Abstract

According to the data of WHO, more than 1.1 billion people worldwide suffer from hypertension, which leads to complications such as aortic dissection, acute myocardial infarction, and heart failure seriously threaten human health. Previously, we believed that primary hypertension accounted for 80%-90% of all hypertension, but with the gradual increase in understanding and improvement of detection methods, the understanding of secondary hypertension factors is becoming clearer. Among the secondary hypertension, primary aldosteronism is receiving more and more attention. It is thought that the actual prevalence of primary aldosteronism may account for 30%-50% of hypertension. The dangers of primary aldosteronism are not only in the damage to target organs from blood pressure, but the damage to organs from elevated aldosterone appears much earlier. Early recognition of primary aldosteronism is important to reduce the emergence of complications. We report a case of a patient with aortic dissection with a previous history of thirty years of hypertension, regular medication and stable blood pressure control, who, after a sudden aortic dissection, had laboratory tests suggesting intractable hypokalemia and poor results with potassium supplementation. We further examined aldosterone and renin levels and found that renin levels were significantly lower, with an aldosterone/renin ratio of 72 (reference value: 0–38). Although the patient was not able to standardize medications at the time of examination due to his condition, the ARB, CCB and hydrochlorothiazide medications the patient was on were all elevated for renin.
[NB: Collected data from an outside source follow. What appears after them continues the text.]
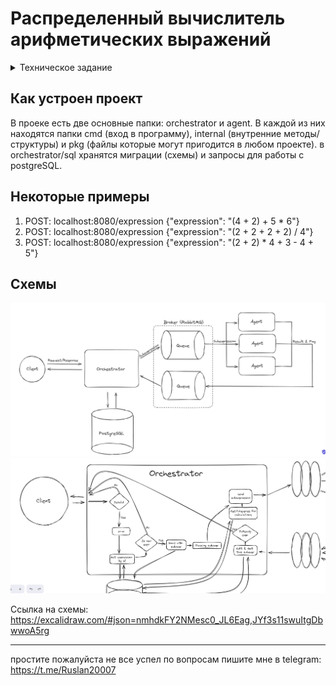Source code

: # Распределенный вычислитель арифметических выражений

<details>
  <summary>Техническое задание</summary>
  
  Пользователь хочет считать арифметические выражения. Он вводит строку 2 + 2 * 2 и хочет получить в ответ 6. Но наши операции сложения и умножения (также деления и вычитания) выполняются "очень-очень" долго. Поэтому вариант, при котором пользователь делает http-запрос и получает в качетсве ответа результат, невозможна. Более того: вычисление каждой такой операции в нашей "альтернативной реальности" занимает "гигантские" вычислительные мощности. Соответственно, каждое действие мы должны уметь выполнять отдельно и масштабировать эту систему можем добавлением вычислительных мощностей в нашу систему в виде новых "машин". Поэтому пользователь, присылая выражение, получает в ответ идентификатор выражения и может с какой-то периодичностью уточнять у сервера "не посчиталость ли выражение"? Если выражение наконец будет вычислено - то он получит результат. Помните, что некоторые части арфиметического выражения можно вычислять параллельно.

Front-end часть

GUI, который можно представить как 4 страницы

Форма ввода арифметического выражения. Пользователь вводит арифметическое выражение и отправляет POST http-запрос с этим выражением на back-end. Примечание: Запросы должны быть идемпотентными. К запросам добавляется уникальный идентификатор. Если пользователь отправляет запрос с идентификатором, который уже отправлялся и был принят к обработке - ответ 200. Возможные варианты ответа:
200. Выражение успешно принято, распаршено и принято к обработке
400. Выражение невалидно
500. Что-то не так на back-end. В качестве ответа нужно возвращать id принятного к выполнению выражения.
Страница со списком выражений в виде списка с выражениями. Каждая запись на странице содержит статус, выражение, дату его создания и дату заверщения вычисления. Страница получает данные GET http-запрсом с back-end-а
Страница со списком операций в виде пар: имя операции + время его выполнения (доступное для редактирования поле). Как уже оговаривалось в условии задачи, наши операции выполняются "как будто бы очень долго". Страница получает данные GET http-запрсом с back-end-а. Пользователь может настроить время выполения операции и сохранить изменения.
Страница со списком вычислительных можностей. Страница получает данные GET http-запросом с сервера в виде пар: имя вычислительного ресурса + выполняемая на нём операция.

Требования:
Оркестратор может перезапускаться без потери состояния. Все выражения храним в СУБД.
Оркестратор должен отслеживать задачи, которые выполняются слишком долго (вычислитель тоже может уйти со связи) и делать их повторно доступными для вычислений.

Back-end часть

Состоит из 2 элементов:

Сервер, который принимает арифметическое выражение, переводит его в набор последовательных задач и обеспечивает порядок их выполнения. Далее будем называть его оркестратором.
Вычислитель, который может получить от оркестратора задачу, выполнить его и вернуть серверу результат. Далее будем называть его агентом.
Оркестратор
Сервер, который имеет следующие endpoint-ы:

Добавление вычисления арифметического выражения.
Получение списка выражений со статусами.
Получение значения выражения по его идентификатору.
Получение списка доступных операций со временем их выполения.
Получение задачи для выполения.
Приём результата обработки данных.

Агент
Демон, который получает выражение для вычисления с сервера, вычисляет его и отправляет на сервер результат выражения. При старте демон запускает несколько горутин, каждая из которых выступает в роли независимого вычислителя. Количество горутин регулируется переменной среды.
</details>



## Как устроен проект
  В проеке есть две основные папки: orchestrator и agent. В каждой из них находятся папки cmd (вход в программу), internal (внутренние методы/структуры) и pkg (файлы которые могут пригодится в любом проекте). в orchestrator/sql хранятся миграции (схемы) и запросы для работы с postgreSQL.



## Некоторые примеры
1. POST: localhost:8080/expression {"expression": "(4 + 2) + 5 * 6"} 
2. POST: localhost:8080/expression {"expression": "(2 + 2 + 2 + 2) / 4"}
3. POST: localhost:8080/expression {"expression": "(2 + 2) * 4 + 3 - 4 + 5"}

## Схемы
![schema](images/schema.png)
![cshema](images/orchestrator.png)

Ссылка на схемы: https://excalidraw.com/#json=nmhdkFY2NMesc0_JL6Eag,JYf3s11swuItgDbwwoA5rg

-----
простите пожалуйста не все успел по вопросам пишите мне в telegram: https://t.me/Ruslan20007

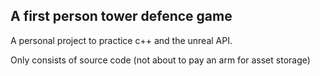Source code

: ## A first person tower defence game

A personal project to practice c++ and the unreal API. <br>

Only consists of source code (not about to pay an arm for asset storage)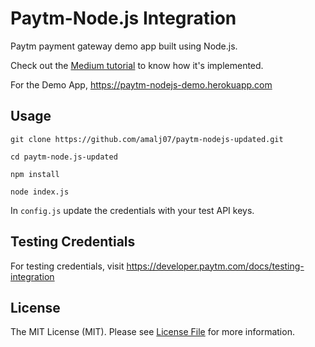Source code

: # Paytm-Node.js Integration

Paytm payment gateway demo app built using Node.js.

Check out the [Medium tutorial](https://medium.com/@amalj07/integrating-paytm-payment-gateway-using-node-js-f05b0a266801) to know how it's implemented.

For the Demo App, <https://paytm-nodejs-demo.herokuapp.com>

## Usage

`git clone https://github.com/amalj07/paytm-nodejs-updated.git`

`cd paytm-node.js-updated`

`npm install`

`node index.js`

In `config.js` update the credentials with your test API keys.

## Testing Credentials

For testing credentials, visit <https://developer.paytm.com/docs/testing-integration>

## License
The MIT License (MIT). Please see [License File](https://github.com/amalj07/paytm-nodejs-updated/blob/master/LICENSE) for more information.
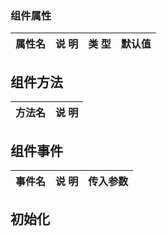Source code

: ### 组件属性

| 属性名      | 说 明         | 类 型 |默认值  |
| ------------- |-----------|------| -----|

## 组件方法

| 方法名 | 说 明 |
|-------|-------|

## 组件事件

| 事件名 | 说 明 | 传入参数 |
|-------|----------|----|




## 初始化
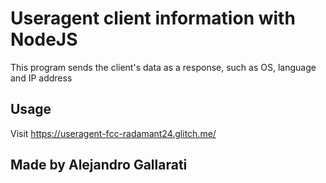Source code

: Useragent client information with NodeJS
=========================

This program sends the client's data as a response, such as OS, language and IP address



Usage
------------

Visit https://useragent-fcc-radamant24.glitch.me/



Made by Alejandro Gallarati
-------------------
In this case, renin levels remained low and we have reason to believe that the patient could be diagnosed with primary aldosteronism. With this history, we recognize that screening for secondary hypertension is far from adequate, and some scholars believe that less than 1% of hypertensive patients worldwide are currently screened for secondary factors. We believe that screening for secondary hypertensive factors should be performed in all patients with aortic dissection, even whenever there is combined target organ damage in hypertensive patients, regardless of blood pressure values.